Born in 1916, Babbitt grew up in Mississippi and began playing violin at age four before switching to the clarinet and then the saxophone. He studied math at the University of Pennsylvania berfore transferring to New York University to study music. He followed his teacher, Roger Sessions, to Princeton, where Babbitt joined the faculty in 1938.
Babbitt’s training in mathematics — he taught math at Princeton during World War II — strongly influenced his method of composing. Mackey said Babbitt believed in a strong relationship between the two disciplines, as he thought that “mathematical beauty and logic would translate into a musical beauty and logic.”
Babbitt fused mathematics and music through a technique known as the “12-tone system.” First developed in the early 20th century by the Austrian composer Arnold Schoenberg, this compositional technique requires the composer to ensure that all 12 notes of the chromatic scale appear with the same frequency in a given piece.
Lansky explained that Babbitt introduced the concept of combinatoriality — a mathematical termthat describes the way sets combine — to the system.

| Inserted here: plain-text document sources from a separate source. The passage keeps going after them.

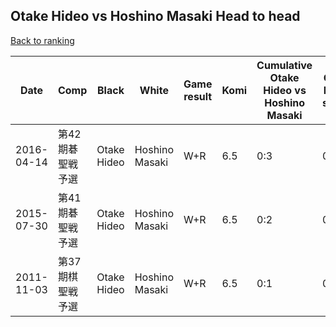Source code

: ## Otake Hideo vs Hoshino Masaki Head to head

[Back to ranking](../../index.md)




| **Date** | **Comp** | **Black** | **White** | **Game result** | **Komi** | **Cumulative Otake Hideo vs Hoshino Masaki** | **Otake Hideo streak** | **Hoshino Masaki streak** | 
| --- | --- | --- | --- | --- | --- | --- | --- | --- |
| 2016-04-14 | 第42期碁聖戦予選 | Otake Hideo | Hoshino Masaki | W+R | 6.5 | 0:3 | 0 | 3 | 
| 2015-07-30 | 第41期碁聖戦予選 | Otake Hideo | Hoshino Masaki | W+R | 6.5 | 0:2 | 0 | 2 | 
| 2011-11-03 | 第37期棋聖戦予選 | Otake Hideo | Hoshino Masaki | W+R | 6.5 | 0:1 | 0 | 1 |




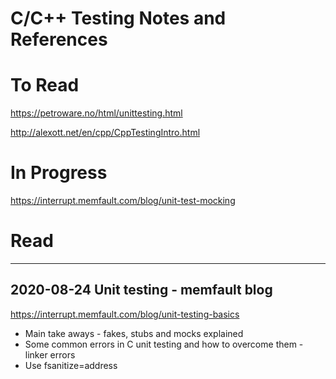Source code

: # C/C++ Testing Notes and References

# To Read

https://petroware.no/html/unittesting.html

http://alexott.net/en/cpp/CppTestingIntro.html

# In Progress

https://interrupt.memfault.com/blog/unit-test-mocking

# Read

____________________________________



## 2020-08-24 Unit testing - memfault blog  

 https://interrupt.memfault.com/blog/unit-testing-basics

- Main take aways - fakes, stubs and mocks explained
- Some common errors in C unit testing and how to overcome them - linker errors 
- Use fsanitize=address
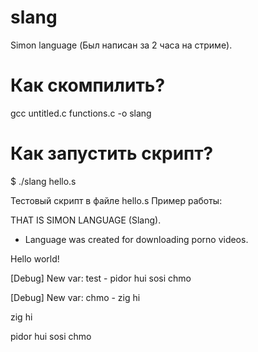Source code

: # slang
Simon language (Был написан за 2 часа на стриме).

# Как скомпилить?
gcc untitled.c functions.c -o slang

# Как запустить скрипт?
$ ./slang hello.s

Тестовый скрипт в файле hello.s
Пример работы:

THAT IS SIMON LANGUAGE (Slang).
* Language was created for downloading porno videos.
 
 
Hello world!

[Debug] New var: test - pidor hui sosi chmo

[Debug] New var: chmo - zig hi

zig hi

pidor hui sosi chmo
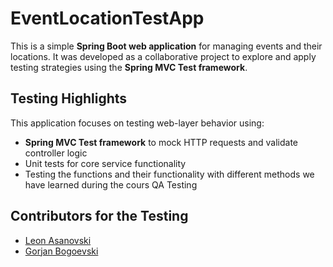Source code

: # EventLocationTestApp

This is a simple **Spring Boot web application** for managing events and their locations. It was developed as a collaborative project to explore and apply testing strategies using the **Spring MVC Test framework**.

## Testing Highlights

This application focuses on testing web-layer behavior using:
- **Spring MVC Test framework** to mock HTTP requests and validate controller logic
- Unit tests for core service functionality
- Testing the functions and their functionality with different methods we have learned during the cours QA Testing

## Contributors for the Testing

- [Leon Asanovski](https://github.com/leonasanovski)
- [Gorjan Bogoevski](https://github.com/Gorjan-Bogoevski)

He expanded the concept to include not only the organization of the notes, but also the organization of the dynamics, rhythms and other aspects of the piece. This approach is known as “total serialism,” or “integral serialism,” and has been highly influencial in 20th century composition.
However influential Babbitt’s approach to composition may have been, many of his contemporaries failed to see its value. In 1946, the University music department rejected his dissertation, “The Function of Set Structure in the 12-Tone System.” At the time, the department did not offer a doctorate in composition, only in historical musicology. In 1992, Lansky and his colleague Claudio Spies resubmitted the dissertation to the music department and Babbitt was finally given his Ph.D.
Mackey said that today, “everyone understands the relationship between music and math.” Babbitt’s dissertation has become “a central element of a composer’s training.”
Lansky offered a different perspective, saying, “A lot of his thesis is still not accepted … I think his music is always going to be controversial.”
Regardless, Babbitt’s work had an undeniably profound impact on the development of the music department at the University. Mackey said that his mathematical approach to music “gave graduate studies more of a foothold,” and “convinced his faculty colleagues at Princeton back in the 40s that this is serious study and deserves a doctorate.”

While his approach helped the nascent graduate program at Princeton, it hurt Babbitt’s reputation in the public eye, as audiences and critics often accused him of elitism. In 1958, High Fidelity magazine published an article by Babbitt titled “Who Cares if You Listen?” in which Babbitt argued that modern music required serious training in order to understand it, similarly to any other academic discipline.
Mackey defended the inaccessibility of Babbitt’s work. “It is elitist,” he said. “What’s wrong with that?”
Harold Rosenbaum, who recently edited one of Babbitt’s early works, “Music for the Mass,” echoed Mackey’s sentiments, saying “those who dismissed his music don’t really understand how beautiful it is.”
Rosenbaum also noted that he was always struck by Babbitt’s humanity. “No matter how busy he was, he was there for you … that’s unusual for someone of his stature.”
Lansky said Babbitt’s warm personality was not incompatible with the cold tone of his infamous article and his technical approach to composition. “His music is not about the mathematical theory,” Lansky said. “His music is about the music.”